Ici plus qu’ailleurs, la forme épouse
le fond (baiser mortel et malgré tout extatique, à l’instar de celui du Comte) et
l’exprime, « Dieu merci », sans une once de psychologisme :
fleuron exemplaire du cinéma pulsionnel et poétique de la firme britannique, Dracula
et les femmes démontre, avec brio et au moyen du scénario biblique dans sa simplicité de John
Elder – trois mouvements pour cette symphonie
de l’horreur, mais pas celle de Murnau, quoique : profanation (des
lieux), corruption (des âmes), destruction (des corps) –, la puissance des
images sonores, propres à faire surgir sur l’écran des ténèbres (du prince) les
spectres chéris de nos terreurs métaphysiques (le vampire, créature orale et
littéraire, trouve dans cet art funéraire et fantomatique un écrin de choix, dont
il représente l’exacte métonymie), à les matérialiser par une suave pourriture
mordorée érodant la pellicule à chaque apparition du non-mort (procédé repris aux
Innocents
de Clayton, qu’éclaira aussi notre auteur).
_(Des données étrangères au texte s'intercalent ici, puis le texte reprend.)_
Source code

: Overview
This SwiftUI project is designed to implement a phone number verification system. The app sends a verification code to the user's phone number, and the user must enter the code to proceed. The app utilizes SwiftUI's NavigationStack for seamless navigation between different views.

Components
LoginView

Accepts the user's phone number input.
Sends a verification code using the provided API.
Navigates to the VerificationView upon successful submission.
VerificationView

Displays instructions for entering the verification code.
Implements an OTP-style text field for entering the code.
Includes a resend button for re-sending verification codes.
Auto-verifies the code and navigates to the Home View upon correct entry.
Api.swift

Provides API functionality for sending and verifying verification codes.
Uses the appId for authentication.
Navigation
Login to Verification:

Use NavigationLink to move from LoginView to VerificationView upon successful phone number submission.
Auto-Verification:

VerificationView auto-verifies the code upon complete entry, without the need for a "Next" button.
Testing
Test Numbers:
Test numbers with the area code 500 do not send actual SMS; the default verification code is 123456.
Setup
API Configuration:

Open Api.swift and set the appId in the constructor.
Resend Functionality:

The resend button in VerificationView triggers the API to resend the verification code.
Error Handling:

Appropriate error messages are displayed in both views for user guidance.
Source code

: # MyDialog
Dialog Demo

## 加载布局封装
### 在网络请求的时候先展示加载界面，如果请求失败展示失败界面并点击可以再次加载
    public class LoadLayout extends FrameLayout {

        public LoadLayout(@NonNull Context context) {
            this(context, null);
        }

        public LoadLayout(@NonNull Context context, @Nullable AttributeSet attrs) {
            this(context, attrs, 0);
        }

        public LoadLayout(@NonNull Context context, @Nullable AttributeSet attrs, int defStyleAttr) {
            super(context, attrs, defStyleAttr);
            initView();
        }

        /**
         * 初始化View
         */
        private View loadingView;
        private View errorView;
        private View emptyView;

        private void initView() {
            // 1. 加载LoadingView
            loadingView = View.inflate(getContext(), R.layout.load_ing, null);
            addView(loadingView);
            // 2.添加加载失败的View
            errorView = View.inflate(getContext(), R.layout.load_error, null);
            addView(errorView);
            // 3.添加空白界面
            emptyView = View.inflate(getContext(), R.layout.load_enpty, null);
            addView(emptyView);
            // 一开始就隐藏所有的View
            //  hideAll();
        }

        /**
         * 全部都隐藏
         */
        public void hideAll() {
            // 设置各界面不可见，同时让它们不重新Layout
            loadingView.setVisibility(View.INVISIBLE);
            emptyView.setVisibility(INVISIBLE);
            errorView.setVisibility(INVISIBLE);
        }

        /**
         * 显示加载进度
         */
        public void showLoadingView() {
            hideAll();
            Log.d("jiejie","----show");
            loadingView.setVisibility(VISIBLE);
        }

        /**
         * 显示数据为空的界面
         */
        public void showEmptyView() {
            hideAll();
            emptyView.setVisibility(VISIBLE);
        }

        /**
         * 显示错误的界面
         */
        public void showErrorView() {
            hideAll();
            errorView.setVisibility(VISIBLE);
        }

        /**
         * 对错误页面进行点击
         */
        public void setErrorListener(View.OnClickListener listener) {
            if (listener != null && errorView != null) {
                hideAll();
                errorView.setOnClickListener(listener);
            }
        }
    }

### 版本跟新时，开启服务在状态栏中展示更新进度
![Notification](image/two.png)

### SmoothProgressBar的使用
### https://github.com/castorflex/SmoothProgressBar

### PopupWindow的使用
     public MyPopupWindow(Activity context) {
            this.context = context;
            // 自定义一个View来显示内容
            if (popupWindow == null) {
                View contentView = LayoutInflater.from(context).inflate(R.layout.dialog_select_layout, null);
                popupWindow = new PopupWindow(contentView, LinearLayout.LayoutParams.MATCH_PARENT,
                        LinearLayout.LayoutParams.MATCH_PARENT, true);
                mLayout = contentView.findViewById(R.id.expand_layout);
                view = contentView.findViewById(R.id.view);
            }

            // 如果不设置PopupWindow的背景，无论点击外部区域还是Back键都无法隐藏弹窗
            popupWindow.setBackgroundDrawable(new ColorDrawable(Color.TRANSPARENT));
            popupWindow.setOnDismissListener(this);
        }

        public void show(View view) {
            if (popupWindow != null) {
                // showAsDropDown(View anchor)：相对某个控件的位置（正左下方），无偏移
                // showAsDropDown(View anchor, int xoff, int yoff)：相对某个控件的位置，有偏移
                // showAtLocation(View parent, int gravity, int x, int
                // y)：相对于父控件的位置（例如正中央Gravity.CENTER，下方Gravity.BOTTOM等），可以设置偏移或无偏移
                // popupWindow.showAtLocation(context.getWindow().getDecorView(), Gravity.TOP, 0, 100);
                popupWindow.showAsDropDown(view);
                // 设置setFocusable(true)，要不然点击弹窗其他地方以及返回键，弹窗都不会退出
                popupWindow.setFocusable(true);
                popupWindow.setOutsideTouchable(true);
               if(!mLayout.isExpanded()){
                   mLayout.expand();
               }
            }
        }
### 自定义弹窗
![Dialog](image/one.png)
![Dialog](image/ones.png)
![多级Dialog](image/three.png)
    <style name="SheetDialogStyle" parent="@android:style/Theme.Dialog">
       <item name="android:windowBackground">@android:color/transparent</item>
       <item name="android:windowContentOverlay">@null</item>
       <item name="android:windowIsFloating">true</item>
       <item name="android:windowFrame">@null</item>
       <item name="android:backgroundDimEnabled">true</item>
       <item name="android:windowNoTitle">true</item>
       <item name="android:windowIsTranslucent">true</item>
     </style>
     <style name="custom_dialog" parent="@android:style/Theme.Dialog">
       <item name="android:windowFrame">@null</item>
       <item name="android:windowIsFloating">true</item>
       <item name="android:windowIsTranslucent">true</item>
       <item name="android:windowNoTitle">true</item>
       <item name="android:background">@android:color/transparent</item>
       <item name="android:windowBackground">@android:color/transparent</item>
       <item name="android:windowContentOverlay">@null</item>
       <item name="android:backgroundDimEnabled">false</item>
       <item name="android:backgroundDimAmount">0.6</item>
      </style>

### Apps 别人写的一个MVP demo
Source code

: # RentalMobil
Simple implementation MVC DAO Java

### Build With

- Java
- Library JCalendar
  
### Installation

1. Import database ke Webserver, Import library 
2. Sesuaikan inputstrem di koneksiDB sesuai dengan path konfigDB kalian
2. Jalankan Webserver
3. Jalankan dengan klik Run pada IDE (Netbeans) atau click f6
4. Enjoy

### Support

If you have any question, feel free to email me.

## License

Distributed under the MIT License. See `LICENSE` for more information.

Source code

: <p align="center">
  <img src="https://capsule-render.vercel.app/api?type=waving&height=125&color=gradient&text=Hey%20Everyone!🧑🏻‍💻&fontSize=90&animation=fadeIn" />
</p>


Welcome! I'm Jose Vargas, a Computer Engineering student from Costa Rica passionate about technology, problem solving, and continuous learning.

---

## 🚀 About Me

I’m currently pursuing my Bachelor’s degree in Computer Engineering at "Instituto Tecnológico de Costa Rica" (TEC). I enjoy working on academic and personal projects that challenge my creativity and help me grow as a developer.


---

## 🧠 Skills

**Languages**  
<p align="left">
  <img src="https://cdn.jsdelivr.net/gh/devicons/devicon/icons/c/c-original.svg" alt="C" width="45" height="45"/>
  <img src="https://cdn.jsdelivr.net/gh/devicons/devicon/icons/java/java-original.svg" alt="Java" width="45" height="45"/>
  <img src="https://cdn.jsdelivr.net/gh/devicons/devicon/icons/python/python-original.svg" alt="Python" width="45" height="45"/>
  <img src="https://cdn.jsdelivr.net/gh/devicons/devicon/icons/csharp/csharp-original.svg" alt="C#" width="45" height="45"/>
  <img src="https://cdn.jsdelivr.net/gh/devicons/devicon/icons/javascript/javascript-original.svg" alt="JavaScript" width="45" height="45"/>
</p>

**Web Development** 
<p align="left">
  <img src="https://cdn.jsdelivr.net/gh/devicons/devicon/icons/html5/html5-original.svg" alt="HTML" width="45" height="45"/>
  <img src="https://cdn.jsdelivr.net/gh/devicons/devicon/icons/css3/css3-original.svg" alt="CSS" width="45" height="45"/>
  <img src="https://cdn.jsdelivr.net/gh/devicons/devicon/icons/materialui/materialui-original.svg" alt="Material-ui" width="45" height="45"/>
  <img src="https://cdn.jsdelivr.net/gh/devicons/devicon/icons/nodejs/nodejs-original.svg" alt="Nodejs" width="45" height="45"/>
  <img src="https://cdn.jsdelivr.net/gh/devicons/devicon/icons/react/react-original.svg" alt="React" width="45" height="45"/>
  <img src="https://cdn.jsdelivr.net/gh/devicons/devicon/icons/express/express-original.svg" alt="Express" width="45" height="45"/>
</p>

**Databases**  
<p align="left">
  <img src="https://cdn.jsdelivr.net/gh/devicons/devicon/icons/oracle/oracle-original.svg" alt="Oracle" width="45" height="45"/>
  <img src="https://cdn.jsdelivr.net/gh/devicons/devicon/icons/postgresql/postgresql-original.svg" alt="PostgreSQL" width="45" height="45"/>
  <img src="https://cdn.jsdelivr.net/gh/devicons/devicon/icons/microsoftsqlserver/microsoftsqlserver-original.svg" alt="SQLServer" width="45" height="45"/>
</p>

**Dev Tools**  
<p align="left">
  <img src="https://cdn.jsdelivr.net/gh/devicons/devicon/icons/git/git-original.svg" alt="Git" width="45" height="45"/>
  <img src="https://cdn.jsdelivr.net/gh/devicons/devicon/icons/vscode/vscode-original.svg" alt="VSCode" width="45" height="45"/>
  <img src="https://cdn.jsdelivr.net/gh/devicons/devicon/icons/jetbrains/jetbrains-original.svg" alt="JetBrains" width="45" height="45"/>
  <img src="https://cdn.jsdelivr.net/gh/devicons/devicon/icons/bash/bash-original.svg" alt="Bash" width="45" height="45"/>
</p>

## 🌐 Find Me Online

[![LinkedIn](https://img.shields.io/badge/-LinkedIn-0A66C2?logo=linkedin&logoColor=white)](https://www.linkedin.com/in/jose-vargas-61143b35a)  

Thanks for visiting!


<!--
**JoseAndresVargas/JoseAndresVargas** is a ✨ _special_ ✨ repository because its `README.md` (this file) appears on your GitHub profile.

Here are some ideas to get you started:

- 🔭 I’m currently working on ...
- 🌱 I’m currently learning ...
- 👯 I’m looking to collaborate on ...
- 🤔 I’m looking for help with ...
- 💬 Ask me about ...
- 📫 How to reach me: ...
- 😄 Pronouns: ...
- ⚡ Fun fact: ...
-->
Nul hasard, dès lors, si le film adresse plusieurs clins d’œil à Hitchcock,
avec le clocher macabre et le profil de médaille féminin de Sueurs
froides, les toits vertigineux de La Main au collet, le plan virant au
rouge (sang) de Pas de printemps pour Marnie – Francis, avec son conte de fées
pour adultes pervers (ou l’inverse) s’inscrit naturellement, via ses artifices assumés de studio,
dans le sillage symboliste du (plus grand ?) moraliste formaliste.
On pense itou, devant Dracula et les femmes, à Mario Bava,
autre cinéaste-peintre, mais en moins méta (La Fille qui en savait trop
annonce les exercices réflexifs de Wes Craven) et en plus catholique (ou « pas
très », selon le point de vue, voire en prosélyte) ; l’opus, au fond,
raconte bel et bien une conversion express
(et expéditive) face à l’ennemi dans la glace (pas celui d’Alain Chamfort, mais
presque) dépourvu de miroir (et pour cause). Moins flamboyant et plus mesuré
que Terence Fisher, indisponible pour cause d’accident, ce cher Freddie Francis,
épaulé par le chef opérateur Arthur Grant (noir et blanc racé des Damnés
de Losey) participe toutefois de la conscience de classe caractérisant la
cinématographie anglaise (dans le cas présent, l’aristocratie ressuscitée/dissociée du peuple
soûlographe, « sucé jusqu’à la moelle » par elle, avec le clergé, complice
et – très bien, merci pour lui – installé, au milieu) et du « génie du
lieu » également retrouvé à la TV (le réalisme terne des extérieurs
tranche et contraste avec le raffinement coloré des intérieurs en Technicolor).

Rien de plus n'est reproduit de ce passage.